_Activity:_
All of the data should be restated word for word.

_Material for the task:_
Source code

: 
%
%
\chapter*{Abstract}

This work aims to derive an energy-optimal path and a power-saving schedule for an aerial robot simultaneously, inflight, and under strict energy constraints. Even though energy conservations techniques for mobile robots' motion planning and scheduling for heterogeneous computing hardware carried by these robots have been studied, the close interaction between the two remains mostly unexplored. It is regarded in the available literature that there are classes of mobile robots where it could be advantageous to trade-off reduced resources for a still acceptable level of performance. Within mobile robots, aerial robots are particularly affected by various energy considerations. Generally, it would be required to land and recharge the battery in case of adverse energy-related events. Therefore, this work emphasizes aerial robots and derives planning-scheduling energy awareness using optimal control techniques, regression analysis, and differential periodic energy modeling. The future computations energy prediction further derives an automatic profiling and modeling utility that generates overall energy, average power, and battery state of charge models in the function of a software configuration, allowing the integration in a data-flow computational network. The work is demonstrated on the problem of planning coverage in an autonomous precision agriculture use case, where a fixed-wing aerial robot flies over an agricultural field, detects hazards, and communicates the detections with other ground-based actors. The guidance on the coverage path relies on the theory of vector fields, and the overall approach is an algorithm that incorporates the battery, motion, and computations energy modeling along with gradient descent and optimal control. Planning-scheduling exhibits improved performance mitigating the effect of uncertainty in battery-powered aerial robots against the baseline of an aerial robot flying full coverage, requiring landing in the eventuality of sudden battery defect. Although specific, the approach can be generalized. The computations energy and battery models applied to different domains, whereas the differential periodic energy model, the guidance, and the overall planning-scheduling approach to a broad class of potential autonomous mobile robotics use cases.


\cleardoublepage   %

_Output for this task:_
Source code

: 
%
%
\chapter*{Abstract}

This work aims to derive an energy-optimal path and a power-saving schedule for an aerial robot simultaneously, inflight, and under strict energy constraints. Even though energy conservations techniques for mobile robots' motion planning and scheduling for heterogeneous computing hardware carried by these robots have been studied, the close interaction between the two remains mostly unexplored. It is regarded in the available literature that there are classes of mobile robots where it could be advantageous to trade-off reduced resources for a still acceptable level of performance. Within mobile robots, aerial robots are particularly affected by various energy considerations. Generally, it would be required to land and recharge the battery in case of adverse energy-related events. Therefore, this work emphasizes aerial robots and derives planning-scheduling energy awareness using optimal control techniques, regression analysis, and differential periodic energy modeling. The future computations energy prediction further derives an automatic profiling and modeling utility that generates overall energy, average power, and battery state of charge models in the function of a software configuration, allowing the integration in a data-flow computational network. The work is demonstrated on the problem of planning coverage in an autonomous precision agriculture use case, where a fixed-wing aerial robot flies over an agricultural field, detects hazards, and communicates the detections with other ground-based actors. The guidance on the coverage path relies on the theory of vector fields, and the overall approach is an algorithm that incorporates the battery, motion, and computations energy modeling along with gradient descent and optimal control. Planning-scheduling exhibits improved performance mitigating the effect of uncertainty in battery-powered aerial robots against the baseline of an aerial robot flying full coverage, requiring landing in the eventuality of sudden battery defect. Although specific, the approach can be generalized. The computations energy and battery models applied to different domains, whereas the differential periodic energy model, the guidance, and the overall planning-scheduling approach to a broad class of potential autonomous mobile robotics use cases.


\cleardoublepage   %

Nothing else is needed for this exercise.